▶ _WHAT TO DO_: Scan the entries below and return each line that contains "document".

▶ _SUPPLIED DATA_:
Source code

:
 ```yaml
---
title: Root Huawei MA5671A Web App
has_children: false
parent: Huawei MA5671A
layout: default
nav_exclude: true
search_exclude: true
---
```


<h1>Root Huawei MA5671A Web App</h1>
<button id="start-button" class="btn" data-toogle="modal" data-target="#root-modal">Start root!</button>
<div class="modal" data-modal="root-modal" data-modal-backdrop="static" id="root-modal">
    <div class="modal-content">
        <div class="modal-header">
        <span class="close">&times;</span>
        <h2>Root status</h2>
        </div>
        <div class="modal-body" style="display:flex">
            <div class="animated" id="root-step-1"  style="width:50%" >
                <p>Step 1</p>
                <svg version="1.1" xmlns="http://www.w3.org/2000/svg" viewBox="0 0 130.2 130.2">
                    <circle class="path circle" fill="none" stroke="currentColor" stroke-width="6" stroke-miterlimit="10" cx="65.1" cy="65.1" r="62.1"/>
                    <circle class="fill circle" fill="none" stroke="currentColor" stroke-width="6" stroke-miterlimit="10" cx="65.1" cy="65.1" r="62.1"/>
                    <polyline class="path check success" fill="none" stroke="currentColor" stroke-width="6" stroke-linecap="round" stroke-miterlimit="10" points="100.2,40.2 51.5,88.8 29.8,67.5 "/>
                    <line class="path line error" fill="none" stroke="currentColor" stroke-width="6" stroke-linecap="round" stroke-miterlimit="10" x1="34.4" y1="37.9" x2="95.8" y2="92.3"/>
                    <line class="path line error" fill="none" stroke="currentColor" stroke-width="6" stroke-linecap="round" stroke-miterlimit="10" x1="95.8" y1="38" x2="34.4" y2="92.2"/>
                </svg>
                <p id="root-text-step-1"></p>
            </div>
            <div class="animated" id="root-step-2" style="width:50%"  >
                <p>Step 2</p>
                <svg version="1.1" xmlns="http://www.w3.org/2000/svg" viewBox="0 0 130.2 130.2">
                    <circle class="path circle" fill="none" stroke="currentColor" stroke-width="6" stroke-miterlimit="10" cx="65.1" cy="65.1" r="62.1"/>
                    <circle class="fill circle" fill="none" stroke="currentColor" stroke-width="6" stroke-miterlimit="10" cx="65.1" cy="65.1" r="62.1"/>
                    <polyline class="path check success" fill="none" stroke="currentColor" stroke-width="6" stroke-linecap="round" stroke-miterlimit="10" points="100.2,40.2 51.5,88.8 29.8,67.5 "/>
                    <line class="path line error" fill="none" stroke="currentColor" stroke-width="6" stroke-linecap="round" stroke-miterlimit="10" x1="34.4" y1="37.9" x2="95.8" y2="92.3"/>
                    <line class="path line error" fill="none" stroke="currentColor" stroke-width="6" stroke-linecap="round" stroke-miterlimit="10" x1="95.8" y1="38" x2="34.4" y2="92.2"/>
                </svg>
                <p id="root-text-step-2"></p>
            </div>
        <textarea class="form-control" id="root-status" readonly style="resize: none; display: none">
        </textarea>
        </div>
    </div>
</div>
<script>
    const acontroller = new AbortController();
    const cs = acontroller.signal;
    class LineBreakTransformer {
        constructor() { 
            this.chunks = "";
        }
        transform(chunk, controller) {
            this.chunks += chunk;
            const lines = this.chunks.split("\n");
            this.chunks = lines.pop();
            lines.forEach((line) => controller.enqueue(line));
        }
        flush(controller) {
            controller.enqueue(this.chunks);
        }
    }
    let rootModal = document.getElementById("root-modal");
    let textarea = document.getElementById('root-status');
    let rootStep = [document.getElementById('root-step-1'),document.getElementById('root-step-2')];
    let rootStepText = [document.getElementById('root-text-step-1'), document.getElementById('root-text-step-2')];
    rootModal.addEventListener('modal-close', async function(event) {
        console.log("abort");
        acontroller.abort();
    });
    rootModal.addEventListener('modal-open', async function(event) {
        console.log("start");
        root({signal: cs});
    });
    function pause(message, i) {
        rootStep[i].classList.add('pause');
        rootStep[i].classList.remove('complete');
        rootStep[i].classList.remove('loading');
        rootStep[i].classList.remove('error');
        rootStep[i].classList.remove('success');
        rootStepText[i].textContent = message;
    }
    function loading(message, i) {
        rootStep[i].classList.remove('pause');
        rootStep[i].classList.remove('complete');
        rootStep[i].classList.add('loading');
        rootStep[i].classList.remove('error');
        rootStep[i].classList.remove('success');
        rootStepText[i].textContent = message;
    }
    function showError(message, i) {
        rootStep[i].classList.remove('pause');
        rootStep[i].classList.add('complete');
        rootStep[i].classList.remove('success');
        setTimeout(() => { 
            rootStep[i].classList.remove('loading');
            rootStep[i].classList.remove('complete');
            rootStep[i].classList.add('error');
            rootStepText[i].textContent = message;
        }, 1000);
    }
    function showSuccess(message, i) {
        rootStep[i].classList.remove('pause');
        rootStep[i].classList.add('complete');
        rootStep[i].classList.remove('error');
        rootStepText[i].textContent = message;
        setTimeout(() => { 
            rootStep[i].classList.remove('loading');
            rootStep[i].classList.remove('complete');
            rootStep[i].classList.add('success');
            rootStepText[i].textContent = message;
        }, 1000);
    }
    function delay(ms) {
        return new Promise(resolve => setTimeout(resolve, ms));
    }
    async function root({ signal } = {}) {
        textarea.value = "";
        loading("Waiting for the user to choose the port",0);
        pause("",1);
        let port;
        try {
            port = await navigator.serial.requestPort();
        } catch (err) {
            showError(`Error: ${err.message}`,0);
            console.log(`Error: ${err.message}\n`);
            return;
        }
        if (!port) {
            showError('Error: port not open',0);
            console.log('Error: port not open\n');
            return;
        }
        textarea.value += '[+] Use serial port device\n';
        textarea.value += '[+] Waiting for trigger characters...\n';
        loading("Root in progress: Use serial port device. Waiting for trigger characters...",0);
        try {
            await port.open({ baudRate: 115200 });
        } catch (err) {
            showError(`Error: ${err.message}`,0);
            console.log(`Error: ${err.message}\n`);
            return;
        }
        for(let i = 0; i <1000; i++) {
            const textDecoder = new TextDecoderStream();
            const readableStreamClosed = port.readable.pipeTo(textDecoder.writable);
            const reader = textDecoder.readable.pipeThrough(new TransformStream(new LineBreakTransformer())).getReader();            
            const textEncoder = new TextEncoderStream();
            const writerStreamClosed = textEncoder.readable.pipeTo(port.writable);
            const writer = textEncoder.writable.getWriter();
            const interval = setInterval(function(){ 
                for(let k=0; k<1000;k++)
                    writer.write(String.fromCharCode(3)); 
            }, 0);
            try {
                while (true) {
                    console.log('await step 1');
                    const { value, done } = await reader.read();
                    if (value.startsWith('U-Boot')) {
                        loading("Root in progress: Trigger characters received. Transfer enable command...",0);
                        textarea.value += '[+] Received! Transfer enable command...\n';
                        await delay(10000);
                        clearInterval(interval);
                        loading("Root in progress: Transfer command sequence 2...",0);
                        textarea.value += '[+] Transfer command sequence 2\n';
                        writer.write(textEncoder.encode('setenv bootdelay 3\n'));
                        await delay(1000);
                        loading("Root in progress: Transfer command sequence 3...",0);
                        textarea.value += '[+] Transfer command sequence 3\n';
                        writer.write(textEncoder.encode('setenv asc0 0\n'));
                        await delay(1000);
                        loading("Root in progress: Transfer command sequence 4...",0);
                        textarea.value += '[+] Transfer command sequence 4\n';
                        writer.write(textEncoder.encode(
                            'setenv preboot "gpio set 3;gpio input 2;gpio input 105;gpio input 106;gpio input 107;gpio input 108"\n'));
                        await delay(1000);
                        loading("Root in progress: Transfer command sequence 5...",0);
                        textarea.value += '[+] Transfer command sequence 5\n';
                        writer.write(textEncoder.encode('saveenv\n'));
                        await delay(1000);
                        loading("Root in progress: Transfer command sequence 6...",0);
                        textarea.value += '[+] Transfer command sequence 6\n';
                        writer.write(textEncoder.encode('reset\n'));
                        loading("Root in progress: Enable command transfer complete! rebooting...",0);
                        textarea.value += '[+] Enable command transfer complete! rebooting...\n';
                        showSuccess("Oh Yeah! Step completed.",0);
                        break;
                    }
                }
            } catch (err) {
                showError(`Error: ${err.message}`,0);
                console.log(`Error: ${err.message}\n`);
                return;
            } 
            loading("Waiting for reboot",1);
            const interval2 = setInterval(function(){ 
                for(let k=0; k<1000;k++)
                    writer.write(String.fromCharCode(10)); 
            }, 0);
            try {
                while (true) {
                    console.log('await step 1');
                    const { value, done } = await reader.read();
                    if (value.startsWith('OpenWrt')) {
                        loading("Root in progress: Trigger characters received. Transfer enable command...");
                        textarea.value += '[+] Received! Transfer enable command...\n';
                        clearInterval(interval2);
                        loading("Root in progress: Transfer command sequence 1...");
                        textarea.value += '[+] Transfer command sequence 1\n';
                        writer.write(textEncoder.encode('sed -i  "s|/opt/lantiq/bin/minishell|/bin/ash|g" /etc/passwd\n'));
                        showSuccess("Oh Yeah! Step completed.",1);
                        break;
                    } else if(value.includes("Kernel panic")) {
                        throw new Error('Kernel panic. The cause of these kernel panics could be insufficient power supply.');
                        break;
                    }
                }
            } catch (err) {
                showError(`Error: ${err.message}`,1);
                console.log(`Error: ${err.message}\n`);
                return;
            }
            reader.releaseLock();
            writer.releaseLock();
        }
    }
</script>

▶ _RESULT FOR THIS EXERCISE_:
    let rootModal = document.getElementById("root-modal");
    let textarea = document.getElementById('root-status');
    let rootStep = [document.getElementById('root-step-1'),document.getElementById('root-step-2')];
    let rootStepText = [document.getElementById('root-text-step-1'), document.getElementById('root-text-step-2')];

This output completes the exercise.